Data records START
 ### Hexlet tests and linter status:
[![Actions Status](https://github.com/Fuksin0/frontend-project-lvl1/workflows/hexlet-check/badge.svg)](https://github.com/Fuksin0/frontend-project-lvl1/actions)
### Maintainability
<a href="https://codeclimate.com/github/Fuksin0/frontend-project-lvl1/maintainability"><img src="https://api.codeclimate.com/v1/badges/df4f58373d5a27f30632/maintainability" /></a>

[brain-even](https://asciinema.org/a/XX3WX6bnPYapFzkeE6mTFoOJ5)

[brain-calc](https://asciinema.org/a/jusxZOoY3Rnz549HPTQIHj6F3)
Data records END
▶ _Instructions for the task_
Scan the entries above for the word "github". Report the lines that hold it.

▶ _Reply_
[![Actions Status](https://github.com/Fuksin0/frontend-project-lvl1/workflows/hexlet-check/badge.svg)](https://github.com/Fuksin0/frontend-project-lvl1/actions)
<a href="https://codeclimate.com/github/Fuksin0/frontend-project-lvl1/maintainability"><img src="https://api.codeclimate.com/v1/badges/df4f58373d5a27f30632/maintainability" /></a>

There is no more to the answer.